Exercise instructions: Each line of the entries that contains the word "recovery" adds one. Reply with the resulting number only.
※
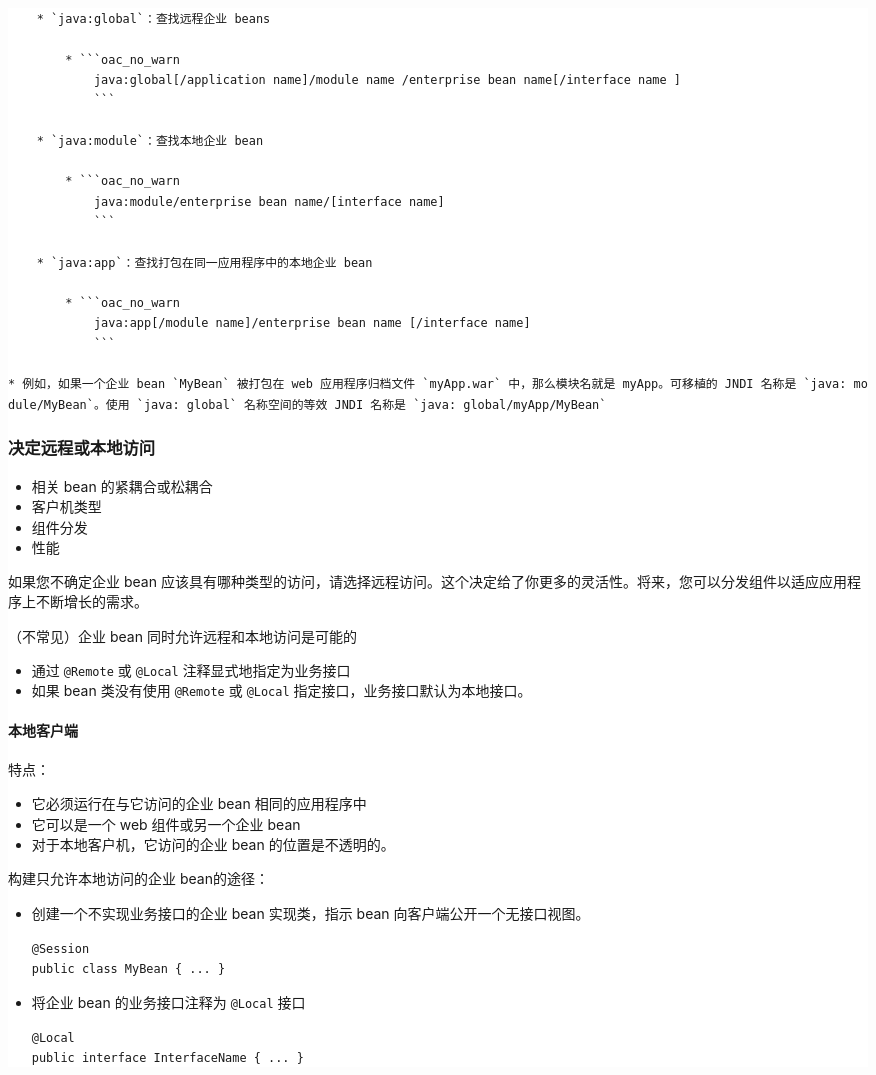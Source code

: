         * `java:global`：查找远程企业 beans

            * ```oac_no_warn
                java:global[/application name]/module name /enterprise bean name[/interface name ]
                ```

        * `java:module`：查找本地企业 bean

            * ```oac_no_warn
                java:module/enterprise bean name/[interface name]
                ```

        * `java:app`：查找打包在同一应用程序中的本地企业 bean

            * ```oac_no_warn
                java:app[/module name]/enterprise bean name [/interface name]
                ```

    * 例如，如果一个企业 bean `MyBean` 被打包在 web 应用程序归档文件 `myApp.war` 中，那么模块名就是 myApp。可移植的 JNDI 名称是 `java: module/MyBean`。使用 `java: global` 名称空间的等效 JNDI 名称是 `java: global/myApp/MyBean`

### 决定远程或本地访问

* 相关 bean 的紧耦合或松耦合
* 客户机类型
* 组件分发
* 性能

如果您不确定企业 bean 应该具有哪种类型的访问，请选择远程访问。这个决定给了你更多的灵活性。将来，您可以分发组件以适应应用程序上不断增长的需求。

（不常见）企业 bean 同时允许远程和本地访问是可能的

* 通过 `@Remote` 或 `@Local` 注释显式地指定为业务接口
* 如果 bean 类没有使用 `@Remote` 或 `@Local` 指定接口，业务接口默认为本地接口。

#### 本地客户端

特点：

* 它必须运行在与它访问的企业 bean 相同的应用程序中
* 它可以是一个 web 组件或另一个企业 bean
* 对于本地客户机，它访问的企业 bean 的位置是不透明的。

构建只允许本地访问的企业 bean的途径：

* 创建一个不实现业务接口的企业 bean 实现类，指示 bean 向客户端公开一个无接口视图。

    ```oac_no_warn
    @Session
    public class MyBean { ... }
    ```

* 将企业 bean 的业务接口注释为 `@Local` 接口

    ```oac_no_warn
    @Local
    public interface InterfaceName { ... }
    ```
※
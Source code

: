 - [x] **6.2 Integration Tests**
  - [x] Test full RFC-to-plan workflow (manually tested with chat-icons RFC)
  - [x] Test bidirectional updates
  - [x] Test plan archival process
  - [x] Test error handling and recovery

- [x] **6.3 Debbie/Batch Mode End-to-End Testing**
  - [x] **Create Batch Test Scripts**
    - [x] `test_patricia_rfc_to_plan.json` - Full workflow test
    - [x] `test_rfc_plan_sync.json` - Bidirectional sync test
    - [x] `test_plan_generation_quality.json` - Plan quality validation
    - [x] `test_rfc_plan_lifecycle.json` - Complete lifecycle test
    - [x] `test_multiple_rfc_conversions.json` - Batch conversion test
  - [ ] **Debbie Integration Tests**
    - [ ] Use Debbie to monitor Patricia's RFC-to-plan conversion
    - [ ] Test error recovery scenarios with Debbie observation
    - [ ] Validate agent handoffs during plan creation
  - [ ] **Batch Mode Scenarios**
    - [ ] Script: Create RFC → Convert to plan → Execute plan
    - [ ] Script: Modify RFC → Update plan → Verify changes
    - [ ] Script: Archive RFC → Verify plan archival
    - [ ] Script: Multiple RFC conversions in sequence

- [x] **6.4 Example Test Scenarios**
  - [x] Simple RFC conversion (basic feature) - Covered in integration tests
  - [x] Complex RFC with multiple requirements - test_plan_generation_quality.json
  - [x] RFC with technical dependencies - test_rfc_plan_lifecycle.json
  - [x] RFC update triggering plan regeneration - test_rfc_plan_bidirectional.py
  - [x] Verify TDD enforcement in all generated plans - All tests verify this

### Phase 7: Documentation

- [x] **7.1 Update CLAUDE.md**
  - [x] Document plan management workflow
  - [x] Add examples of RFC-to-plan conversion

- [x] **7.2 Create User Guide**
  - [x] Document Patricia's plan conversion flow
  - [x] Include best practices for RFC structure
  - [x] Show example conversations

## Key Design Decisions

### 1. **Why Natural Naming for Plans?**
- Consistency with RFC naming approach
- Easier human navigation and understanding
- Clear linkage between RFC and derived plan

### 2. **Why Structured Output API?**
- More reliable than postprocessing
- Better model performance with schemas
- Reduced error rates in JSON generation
※
Written answer: 2